Rebekah Scallet knows how to pick ’em.
As artistic director of the New Jewish Theatre, Scallet decides which shows the company will produce. Her five selections for the 2024 season included only two well-known titles, but Scallet knew what she was doing. The three unfamiliar shows were deeply rewarding.
The latest discovery is the season-ending “First Date.” The musical with a cast of seven opened on Broadway in 2013 and ran for only five months. Scallet shrewdly recognized that the musical’s intimate scale may be too small for a Broadway house but is just right for the Jewish Community Center’s Wool Studio Theatre. NJT’s superb production brings out the best in the show.

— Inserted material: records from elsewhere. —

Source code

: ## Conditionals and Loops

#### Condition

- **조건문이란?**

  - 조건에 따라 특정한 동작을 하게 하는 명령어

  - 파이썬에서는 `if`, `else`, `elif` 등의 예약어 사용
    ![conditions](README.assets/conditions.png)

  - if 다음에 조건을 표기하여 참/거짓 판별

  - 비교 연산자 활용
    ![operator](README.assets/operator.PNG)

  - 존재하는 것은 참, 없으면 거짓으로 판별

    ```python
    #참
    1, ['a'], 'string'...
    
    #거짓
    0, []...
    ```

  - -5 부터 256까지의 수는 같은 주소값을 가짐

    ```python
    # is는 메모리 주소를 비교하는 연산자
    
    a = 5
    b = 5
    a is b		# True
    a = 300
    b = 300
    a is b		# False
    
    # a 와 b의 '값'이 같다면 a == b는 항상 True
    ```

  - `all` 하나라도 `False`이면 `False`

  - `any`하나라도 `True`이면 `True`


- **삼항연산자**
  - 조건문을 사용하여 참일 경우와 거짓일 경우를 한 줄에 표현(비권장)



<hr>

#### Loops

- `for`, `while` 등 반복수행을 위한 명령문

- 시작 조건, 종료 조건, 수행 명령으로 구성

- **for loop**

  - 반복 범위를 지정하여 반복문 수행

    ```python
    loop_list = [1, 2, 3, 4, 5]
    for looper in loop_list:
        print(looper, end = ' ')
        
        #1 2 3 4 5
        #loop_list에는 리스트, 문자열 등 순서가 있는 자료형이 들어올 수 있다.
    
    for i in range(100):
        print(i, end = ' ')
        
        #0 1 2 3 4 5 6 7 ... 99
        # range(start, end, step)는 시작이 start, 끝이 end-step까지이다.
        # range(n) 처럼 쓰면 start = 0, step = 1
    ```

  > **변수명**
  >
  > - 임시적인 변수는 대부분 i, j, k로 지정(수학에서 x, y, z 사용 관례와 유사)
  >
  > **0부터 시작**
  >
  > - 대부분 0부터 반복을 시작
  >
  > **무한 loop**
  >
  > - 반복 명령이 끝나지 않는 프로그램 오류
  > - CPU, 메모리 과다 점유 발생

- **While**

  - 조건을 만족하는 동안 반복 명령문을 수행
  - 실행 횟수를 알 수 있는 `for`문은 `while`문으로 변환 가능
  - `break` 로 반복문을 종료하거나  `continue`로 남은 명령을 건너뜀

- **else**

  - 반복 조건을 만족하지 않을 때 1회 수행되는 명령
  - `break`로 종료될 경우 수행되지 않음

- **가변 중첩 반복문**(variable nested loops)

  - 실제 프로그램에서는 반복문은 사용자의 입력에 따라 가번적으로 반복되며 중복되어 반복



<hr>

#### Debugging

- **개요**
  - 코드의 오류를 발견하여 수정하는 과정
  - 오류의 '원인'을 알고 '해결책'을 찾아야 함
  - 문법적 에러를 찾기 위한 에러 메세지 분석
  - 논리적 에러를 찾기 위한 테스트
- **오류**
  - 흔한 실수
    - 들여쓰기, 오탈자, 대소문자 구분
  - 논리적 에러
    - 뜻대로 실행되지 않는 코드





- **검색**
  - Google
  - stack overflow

| RELATED: What to know before you see ‘First Date’ at the New Jewish Theatre
Director-choreographer Lee Anne Mathews gives “First Date” an immersive staging that is not hinted at in Austin Winsberg’s book. It specifies that the setting is a New York restaurant and that the tables are onstage.
Mathews relocates the setting to St. Louis and the tables to the floor between the seating and the set. Audience members occupy two of the four tables. The other two are reserved for cast members who are sitting there before the show begins. The action frequently spreads to the central aisle. Blurring the line between the action and the audience makes the production highly involving.

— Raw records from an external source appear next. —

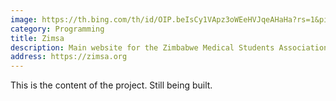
 ```yaml
---
image: https://th.bing.com/th/id/OIP.beIsCy1VApz3oWEeHVJqeAHaHa?rs=1&pid=ImgDetMain
category: Programming
title: Zimsa
description: Main website for the Zimbabwe Medical Students Association (ZIMSA)
address: https://zimsa.org
---
```


This is the content of the project. Still being built.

The characters who meet at the restaurant on their first date are Aaron and Casey. He is self-conscious, conservatively dressed and reluctant to get back into dating. She is a self-possessed serial dater who exudes hipness.

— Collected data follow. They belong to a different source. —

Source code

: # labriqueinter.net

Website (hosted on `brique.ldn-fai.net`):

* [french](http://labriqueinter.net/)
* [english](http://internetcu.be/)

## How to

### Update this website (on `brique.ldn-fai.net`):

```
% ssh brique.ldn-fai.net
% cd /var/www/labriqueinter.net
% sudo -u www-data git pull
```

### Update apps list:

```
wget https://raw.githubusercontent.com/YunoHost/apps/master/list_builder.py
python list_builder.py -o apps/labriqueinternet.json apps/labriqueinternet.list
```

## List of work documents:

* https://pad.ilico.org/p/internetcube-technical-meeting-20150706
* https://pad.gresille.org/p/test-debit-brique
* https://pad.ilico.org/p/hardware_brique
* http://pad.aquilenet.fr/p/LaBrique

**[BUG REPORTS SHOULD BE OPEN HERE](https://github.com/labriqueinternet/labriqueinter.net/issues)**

The audience sees what the apparently mismatched couple is thinking as well as what it is doing. The action frequently stops to dramatize the imaginary conversations Casey and Aaron are having in their heads with friends and relatives. These anguished inner dialogues have the ring of truth. Eavesdropping on them is a hoot.
Initially, the humor comes from the couple’s missteps and fantasies as they deal with their uneasiness. The show grows in stature as Aaron and Casey present truer pictures of themselves, recognize what each other has to offer and overcome their self-imposed barriers to connecting. The hard-won conclusion is both believable and satisfying.
The NJT production is ideally cast. Molly Wennstrom as Casey and Mitchell Henry-Eagles as Aaron develop their characters with consummate skill. The progress of their relationship from awkwardness and discord to appreciation and romance is totally convincing. Will Bonfiglio’s portrayal of the supremely knowing waiter is comic tour de force.
Jayson Heil, Drew Mizell, Greta Rosenstock and Grace Seidel are all excellent in multiple roles. Heil and Casey are hilarious as imaginary confidants. Rosenstock is a riot as the formidable ex-fiancée who still haunts Aaron. Mizell is delightfully flamboyant as the friend who grows increasingly alarmed when Casey fails to pick up her prearranged bailout calls.
Musical director Larry D. Pry leads the band in a bracing account of the score, which has engaging music and lyrics by Alan Zachary. All seven performers are splendid singers and dancers in Mathews’ exuberant choreography.
John Stark’s scenic design has three levels, including the theater floor where the tables are located. The stage is a raised platform with the double doors to the kitchen on one side and the band on the other. In front of the stage is a slightly lower, semicircular platform with footlights. The multiple levels would be impractical in an actual restaurant but work beautifully in the theater.
Costume designer Michele Friedman Siler leaves no doubt about Aaron and Casey’s contrasting personalities by putting him in a subdued sport coat and her in a splashy leather jacket. Denisse Chavez’ lighting, Katie Orr’s props and Amanda Werre’s sound are all very helpful.
I know nothing about two of the five plays in NJT’s 2025 season, which has just been announced. Based on the success of this year’s unfamiliar shows at NJT, I’m looking forward to the discoveries that await me.